§ **Task requirements**: Copy every line in the records below that contains the word "live".

Stored items:
--- START ---

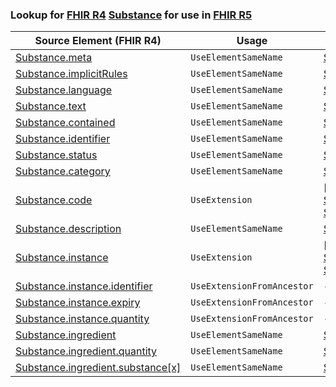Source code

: ### Lookup for [FHIR R4](https://hl7.org/fhir/R4/) [Substance](https://hl7.org/fhir/R4/Substance.html) for use in [FHIR R5](https://hl7.org/fhir/R5/)

| Source Element (FHIR R4) | Usage | Target |
| -------------- | ----- | ------ |
| [Substance.meta](https://hl7.org/fhir/R4/Substance.html#resource) | `UseElementSameName` | [Substance.meta](https://hl7.org/fhir/R5/Substance.html#resource) |
| [Substance.implicitRules](https://hl7.org/fhir/R4/Substance.html#resource) | `UseElementSameName` | [Substance.implicitRules](https://hl7.org/fhir/R5/Substance.html#resource) |
| [Substance.language](https://hl7.org/fhir/R4/Substance.html#resource) | `UseElementSameName` | [Substance.language](https://hl7.org/fhir/R5/Substance.html#resource) |
| [Substance.text](https://hl7.org/fhir/R4/Substance.html#resource) | `UseElementSameName` | [Substance.text](https://hl7.org/fhir/R5/Substance.html#resource) |
| [Substance.contained](https://hl7.org/fhir/R4/Substance.html#resource) | `UseElementSameName` | [Substance.contained](https://hl7.org/fhir/R5/Substance.html#resource) |
| [Substance.identifier](https://hl7.org/fhir/R4/Substance.html#resource) | `UseElementSameName` | [Substance.identifier](https://hl7.org/fhir/R5/Substance.html#resource) |
| [Substance.status](https://hl7.org/fhir/R4/Substance.html#resource) | `UseElementSameName` | [Substance.status](https://hl7.org/fhir/R5/Substance.html#resource) |
| [Substance.category](https://hl7.org/fhir/R4/Substance.html#resource) | `UseElementSameName` | [Substance.category](https://hl7.org/fhir/R5/Substance.html#resource) |
| [Substance.code](https://hl7.org/fhir/R4/Substance.html#resource) | `UseExtension` | [http://hl7.org/fhir/4.0/StructureDefinition/extension-Substance.code](StructureDefinition-ext-R4-Substance.code.html) |
| [Substance.description](https://hl7.org/fhir/R4/Substance.html#resource) | `UseElementSameName` | [Substance.description](https://hl7.org/fhir/R5/Substance.html#resource) |
| [Substance.instance](https://hl7.org/fhir/R4/Substance.html#resource) | `UseExtension` | [http://hl7.org/fhir/4.0/StructureDefinition/extension-Substance.instance](StructureDefinition-ext-R4-Substance.instance.html) |
| [Substance.instance.identifier](https://hl7.org/fhir/R4/Substance.html#resource) | `UseExtensionFromAncestor` | - |
| [Substance.instance.expiry](https://hl7.org/fhir/R4/Substance.html#resource) | `UseExtensionFromAncestor` | - |
| [Substance.instance.quantity](https://hl7.org/fhir/R4/Substance.html#resource) | `UseExtensionFromAncestor` | - |
| [Substance.ingredient](https://hl7.org/fhir/R4/Substance.html#resource) | `UseElementSameName` | [Substance.ingredient](https://hl7.org/fhir/R5/Substance.html#resource) |
| [Substance.ingredient.quantity](https://hl7.org/fhir/R4/Substance.html#resource) | `UseElementSameName` | [Substance.ingredient.quantity](https://hl7.org/fhir/R5/Substance.html#resource) |
| [Substance.ingredient.substance[x]](https://hl7.org/fhir/R4/Substance.html#resource) | `UseElementSameName` | [Substance.ingredient.substance[x]](https://hl7.org/fhir/R5/Substance.html#resource) |
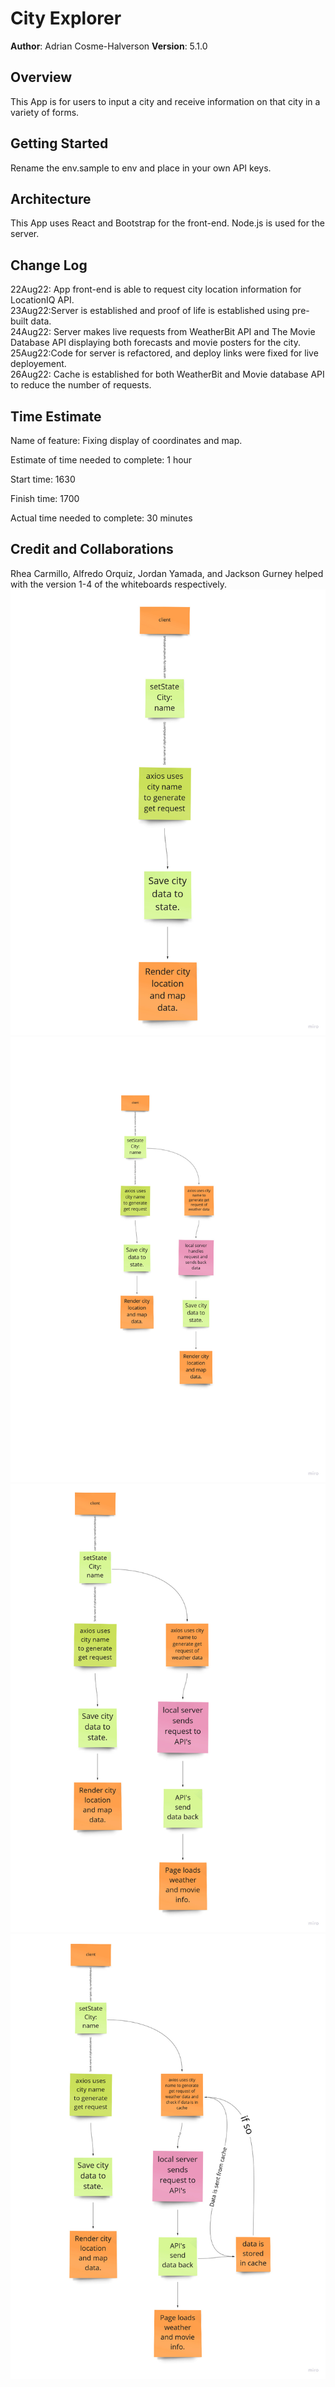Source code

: # City Explorer

**Author**: Adrian Cosme-Halverson
**Version**: 5.1.0

## Overview
This App is for users to input a city and receive information on that city in a variety of forms. 
## Getting Started
Rename the env.sample to env and place in your own API keys.

## Architecture
This App uses React and Bootstrap for the front-end. Node.js is used for the server.

## Change Log
22Aug22: App front-end is able to request city location information for LocationIQ API.  
23Aug22:Server is established and proof of life is established using pre-built data.  
24Aug22: Server makes live requests from WeatherBit API and The Movie Database API displaying both forecasts and movie posters for the city.  
25Aug22:Code for server is refactored, and deploy links were fixed for live deployement.  
26Aug22: Cache is established for both WeatherBit and Movie database API to reduce the number of requests.  

## Time Estimate  
Name of feature: Fixing display of coordinates and map.

Estimate of time needed to complete: 1 hour

Start time: 1630

Finish time: 1700

Actual time needed to complete: 30 minutes
## Credit and Collaborations
Rhea Carmillo, Alfredo Orquiz, Jordan Yamada, and Jackson Gurney helped with the version 1-4 of the whiteboards respectively.
![First Whiteboard](/whiteboards/Response%20cycle.jpg)
![Second Whiteboard](/whiteboards/Response%20cycle%202.jpg)
![Third Whiteboard](/whiteboards/response%20cycle%203.jpg)
![Fourth Whiteboard](/whiteboards/WRRC%204.jpg)

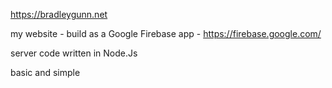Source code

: https://bradleygunn.net

my website - build as a Google Firebase app - https://firebase.google.com/

server code written in Node.Js

basic and simple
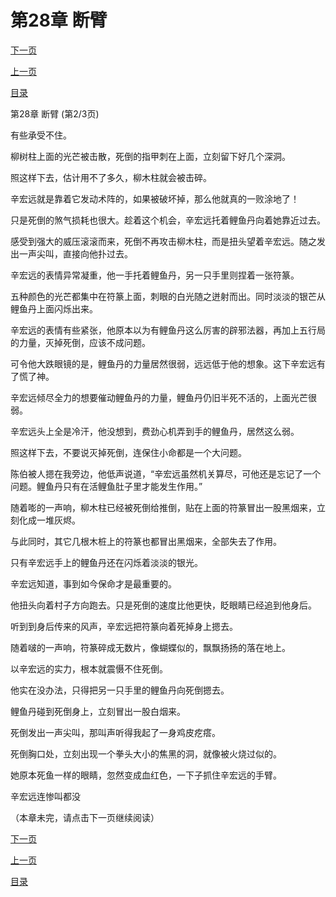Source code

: <h1>第28章   断臂</h1>
            <div><p><a href="./0083_%E7%AC%AC28%E7%AB%A0_%E6%96%AD%E8%87%82.md">下一页</a></p><p><a href="./0081_%E7%AC%AC28%E7%AB%A0_%E6%96%AD%E8%87%82.md">上一页</a></p><p><a href="../">目录</a></p></div>
            <div><p>第28章   断臂 (第2/3页)</p><p>有些承受不住。</p><p>柳树柱上面的光芒被击散，死倒的指甲刺在上面，立刻留下好几个深洞。</p><p>照这样下去，估计用不了多久，柳木柱就会被击碎。</p><p>辛宏远就是靠着它发动术阵的，如果被破坏掉，那么他就真的一败涂地了！</p><p>只是死倒的煞气损耗也很大。趁着这个机会，辛宏远托着鲤鱼丹向着她靠近过去。</p><p>感受到强大的威压滚滚而来，死倒不再攻击柳木柱，而是扭头望着辛宏远。随之发出一声尖叫，直接向他扑过去。</p><p>辛宏远的表情异常凝重，他一手托着鲤鱼丹，另一只手里则捏着一张符篆。</p><p>五种颜色的光芒都集中在符篆上面，刺眼的白光随之迸射而出。同时淡淡的银芒从鲤鱼丹上面闪烁出来。</p><p>辛宏远的表情有些紧张，他原本以为有鲤鱼丹这么厉害的辟邪法器，再加上五行局的力量，灭掉死倒，应该不成问题。</p><p>可令他大跌眼镜的是，鲤鱼丹的力量居然很弱，远远低于他的想象。这下辛宏远有了慌了神。</p><p>辛宏远倾尽全力的想要催动鲤鱼丹的力量，鲤鱼丹仍旧半死不活的，上面光芒很弱。</p><p>辛宏远头上全是冷汗，他没想到，费劲心机弄到手的鲤鱼丹，居然这么弱。</p><p>照这样下去，不要说灭掉死倒，连保住小命都是一个大问题。</p><p>陈伯被人摁在我旁边，他低声说道，“辛宏远虽然机关算尽，可他还是忘记了一个问题。鲤鱼丹只有在活鲤鱼肚子里才能发生作用。”</p><p>随着嘭的一声响，柳木柱已经被死倒给推倒，贴在上面的符篆冒出一股黑烟来，立刻化成一堆灰烬。</p><p>与此同时，其它几根木桩上的符篆也都冒出黑烟来，全部失去了作用。</p><p>只有辛宏远手上的鲤鱼丹还在闪烁着淡淡的银光。</p><p>辛宏远知道，事到如今保命才是最重要的。</p><p>他扭头向着村子方向跑去。只是死倒的速度比他更快，眨眼睛已经追到他身后。</p><p>听到到身后传来的风声，辛宏远把符篆向着死掉身上摁去。</p><p>随着啵的一声响，符篆碎成无数片，像蝴蝶似的，飘飘扬扬的落在地上。</p><p>以辛宏远的实力，根本就震慑不住死倒。</p><p>他实在没办法，只得把另一只手里的鲤鱼丹向死倒摁去。</p><p>鲤鱼丹碰到死倒身上，立刻冒出一股白烟来。</p><p>死倒发出一声尖叫，那叫声听得我起了一身鸡皮疙瘩。</p><p>死倒胸口处，立刻出现一个拳头大小的焦黑的洞，就像被火烧过似的。</p><p>她原本死鱼一样的眼睛，忽然变成血红色，一下子抓住辛宏远的手臂。</p><p>辛宏远连惨叫都没</p><p>（本章未完，请点击下一页继续阅读）</p></div>
            <div><p><a href="./0083_%E7%AC%AC28%E7%AB%A0_%E6%96%AD%E8%87%82.md">下一页</a></p><p><a href="./0081_%E7%AC%AC28%E7%AB%A0_%E6%96%AD%E8%87%82.md">上一页</a></p><p><a href="../">目录</a></p></div>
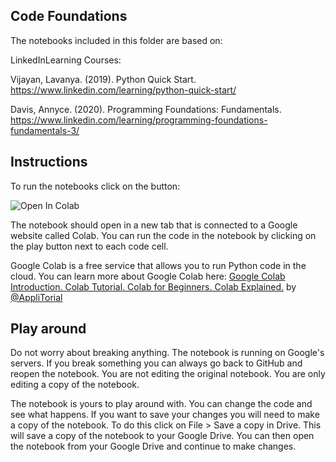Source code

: ## Code Foundations

The notebooks included in this folder are based on:

LinkedInLearning Courses:

Vijayan, Lavanya. (2019). Python Quick Start. https://www.linkedin.com/learning/python-quick-start/ 

Davis, Annyce. (2020). Programming Foundations: Fundamentals. https://www.linkedin.com/learning/programming-foundations-fundamentals-3/ 

## Instructions
To run the notebooks click on the button:

<img src="https://colab.research.google.com/assets/colab-badge.svg" alt="Open In Colab"/>

The notebook should open in a new tab that is connected to a Google website called Colab. You can run the code in the notebook by clicking on the play button next to each code cell.

Google Colab is a free service that allows you to run Python code in the cloud. You can learn more about Google Colab here: [Google Colab Introduction. Colab Tutorial. Colab for Beginners. Colab Explained.](https://www.youtube.com/watch?v=g0xu9DA4gDw) by [@AppliTorial](https://www.youtube.com/@AppliTorial)

## Play around
Do not worry about breaking anything. The notebook is running on Google's servers. If you break something you can always go back to GitHub and reopen the notebook. You are not editing the original notebook. You are only editing a copy of the notebook.

The notebook is yours to play around with. You can change the code and see what happens. If you want to save your changes you will need to make a copy of the notebook. To do this click on File > Save a copy in Drive. This will save a copy of the notebook to your Google Drive. You can then open the notebook from your Google Drive and continue to make changes.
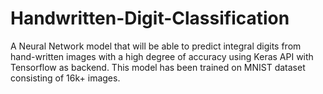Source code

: # Handwritten-Digit-Classification

A Neural Network model that will be able to predict integral digits from hand-written images with a high degree of accuracy using Keras API with Tensorflow as backend. This model has been trained on MNIST dataset consisting of 16k+ images.
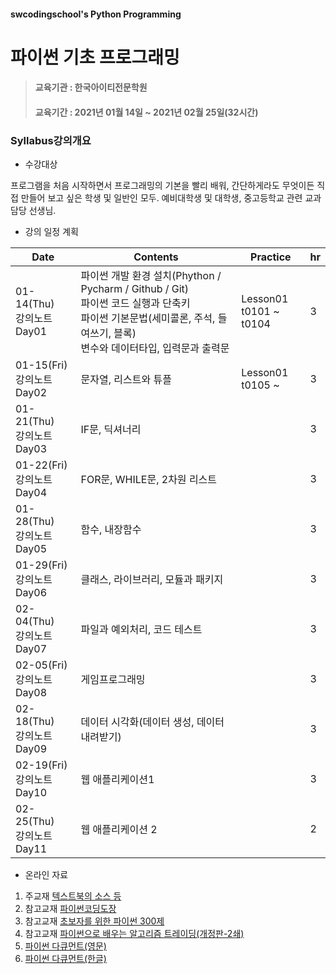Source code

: #### swcodingschool's Python Programming 

# 파이썬 기초 프로그래밍 

> #### 교육기관 : 한국아이티전문학원
> #### 교육기간 : 2021년 01월   14일 ~ 2021년 02월 25일(32시간)
> 

### Syllabus강의개요

- 수강대상

프로그램을 처음 시작하면서 프로그래밍의 기본을 빨리 배워, 간단하게라도 무엇이든 직접 만들어 보고 싶은 학생 및 일반인 모두.
예비대학생 및 대학생, 중고등학교 관련 교과 담당 선생님.

- 강의 일정 계획

| Date                           | Contents                                                     | Practice                    | hr   |
| ------------------------------ | ------------------------------------------------------------ | --------------------------- | ---- |
| 01-14(Thu)<br />강의노트 Day01 | 파이썬 개발 환경 설치(Phython / Pycharm / Github / Git)<br />파이썬 코드 실행과 단축키<br />파이썬 기본문법(세미콜론, 주석, 들여쓰기, 블록)<br />변수와 데이터타입, 입력문과 출력문 | Lesson01<br />t0101 ~ t0104 | 3    |
| 01-15(Fri)<br />강의노트 Day02 | 문자열, 리스트와 튜플                                        | Lesson01<br />t0105 ~       | 3    |
| 01-21(Thu)<br />강의노트 Day03 | IF문, 딕셔너리                                               |                             | 3    |
| 01-22(Fri)<br />강의노트 Day04 | FOR문, WHILE문, 2차원 리스트                                 |                             | 3    |
| 01-28(Thu)<br />강의노트 Day05 | 함수, 내장함수                                               |                             | 3    |
| 01-29(Fri)<br />강의노트 Day06 | 클래스, 라이브러리, 모듈과 패키지                            |                             | 3    |
| 02-04(Thu)<br />강의노트 Day07 | 파일과 예외처리, 코드 테스트                                 |                             | 3    |
| 02-05(Fri)<br />강의노트 Day08 | 게임프로그래밍                                               |                             | 3    |
| 02-18(Thu)<br />강의노트 Day09 | 데이터 시각화(데이터 생성, 데이터 내려받기)                  |                             | 3    |
| 02-19(Fri)<br />강의노트 Day10 | 웹 애플리케이션1                                             |                             | 3    |
| 02-25(Thu)<br />강의노트 Day11 | 웹 애플리케이션 2                                            |                             | 2    |

- 온라인 자료

1. 주교재 [텍스트북의 소스 등](https://github.com/swcodingschool/learnPython/tree/main/txtBook2ed)  
2. 참고교재 [파이썬코딩도장](https://dojang.io/course/view.php?id=7)
3. 참고교재 [초보자를 위한 파이썬 300제](https://wikidocs.net/book/922)
4. 참고교재 [파이썬으로 배우는 알고리즘 트레이딩(개정판-2쇄)](https://wikidocs.net/book/110)
5. [파이썬 다큐먼트(영문)](https://docs.python.org/3/) 
6. [파이썬 다큐먼트(한글)](https://docs.python.org/ko/3.9/contents.html)




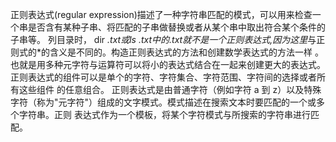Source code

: 正则表达式(regular
expression)描述了一种字符串匹配的模式，可以用来检查一个串是否含有某种子串、将匹配的子串做替换或者从某个串中取出符合某个条件的子串等。 列目录时，
dir *.txt或ls *.txt中的*.txt就不是一个正则表达式,因为这里*与正则式的*的含义是不同的。构造正则表达式的方法和创建数学表达式的方法一样
。也就是用多种元字符与运算符可以将小的表达式结合在一起来创建更大的表达式。正则表达式的组件可以是单个的字符、字符集合、字符范围、字符间的选择或者所有这些组件
的任意组合。 正则表达式是由普通字符（例如字符 a 到 z）以及特殊字符（称为"元字符"）组成的文字模式。模式描述在搜索文本时要匹配的一个或多个字符串。正则
表达式作为一个模板，将某个字符模式与所搜索的字符串进行匹配。

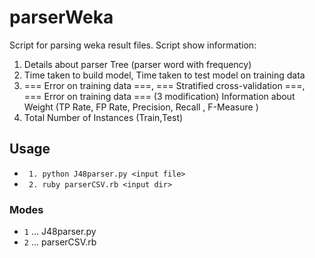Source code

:# parserWeka
Script for parsing weka result files.
Script show information:
1. Details about parser Tree (parser word with frequency)
2. Time taken to build model, Time taken to test model on training data
3.  === Error on training data ===, === Stratified cross-validation ===,  === Error on training data === (3 modification)
Information about Weight (TP Rate,  FP Rate,  Precision,  Recall ,  F-Measure )
4. Total Number of Instances (Train,Test)

## Usage
* ` 1. python J48parser.py <input file>`
* ` 2. ruby parserCSV.rb <input dir>`


### Modes
* `1` ... J48parser.py
* `2` ... parserCSV.rb



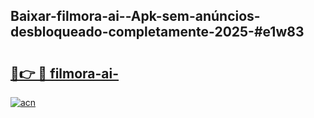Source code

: ## Baixar-filmora-ai--Apk-sem-anúncios-desbloqueado-completamente-2025-#e1w83

# <h2><a href="https://ainizakaria.my?title=filmora-ai-&ref=20M">🔗👉 🔴 filmora-ai-</a></h2>

[![acn](https://github.com/user-attachments/assets/0f9c940e-d8b0-45ae-aac7-cd30a18b3e1c)](https://ainizakaria.my?title=filmora-ai-&ref=20M)

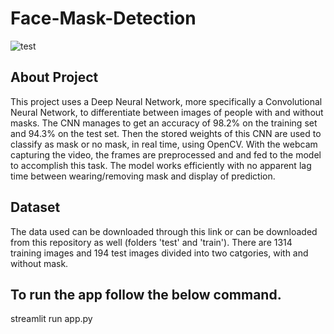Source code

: # Face-Mask-Detection
![test](https://user-images.githubusercontent.com/84785447/135806806-7b9dc817-8ed3-49db-995e-4afc347f0a2f.gif)

## About Project

This project uses a Deep Neural Network, more specifically a Convolutional Neural Network, to differentiate between images of people with and without masks. The CNN manages to get an accuracy of 98.2% on the training set and 94.3% on the test set. Then the stored weights of this CNN are used to classify as mask or no mask, in real time, using OpenCV. With the webcam capturing the video, the frames are preprocessed and and fed to the model to accomplish this task. The model works efficiently with no apparent lag time between wearing/removing mask and display of prediction.

## Dataset

The data used can be downloaded through this link or can be downloaded from this repository as well (folders 'test' and 'train'). There are 1314 training images and 194 test images divided into two catgories, with and without mask.

## To run the app follow the below command.
streamlit run app.py
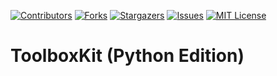 <!-- Shield Badges -->
[![Contributors][contributors-shield]][contributors-url]
[![Forks][forks-shield]][forks-url]
[![Stargazers][stars-shield]][stars-url]
[![Issues][issues-shield]][issues-url]
[![MIT License][license-shield]][license-url]

# ToolboxKit (Python Edition)


<!-- md links & imgs -->
<!-- https://www.markdownguide.org/basic-syntax/#reference-style-links -->
[contributors-shield]: https://img.shields.io/github/contributors/steve-levesque/toolboxkit-python.svg?style=for-the-badge
[contributors-url]: https://github.com/steve-levesque/toolboxkit-python/graphs/contributors
[forks-shield]: https://img.shields.io/github/forks/steve-levesque/toolboxkit-python.svg?style=for-the-badge
[forks-url]: https://github.com/steve-levesque/toolboxkit-python/network/members
[stars-shield]: https://img.shields.io/github/stars/steve-levesque/toolboxkit-python.svg?style=for-the-badge
[stars-url]: https://github.com/steve-levesque/toolboxkit-python/stargazers
[issues-shield]: https://img.shields.io/github/issues/steve-levesque/toolboxkit-python.svg?style=for-the-badge
[issues-url]: https://github.com/steve-levesque/toolboxkit-python/issues
[license-shield]: https://img.shields.io/github/license/steve-levesque/toolboxkit-python.svg?style=for-the-badge
[license-url]: https://github.com/steve-levesque/toolboxkit-python/blob/main/LICENSE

--- END ---

§ **Exercise response**:
24Aug22: Server makes live requests from WeatherBit API and The Movie Database API displaying both forecasts and movie posters for the city.  
25Aug22:Code for server is refactored, and deploy links were fixed for live deployement.  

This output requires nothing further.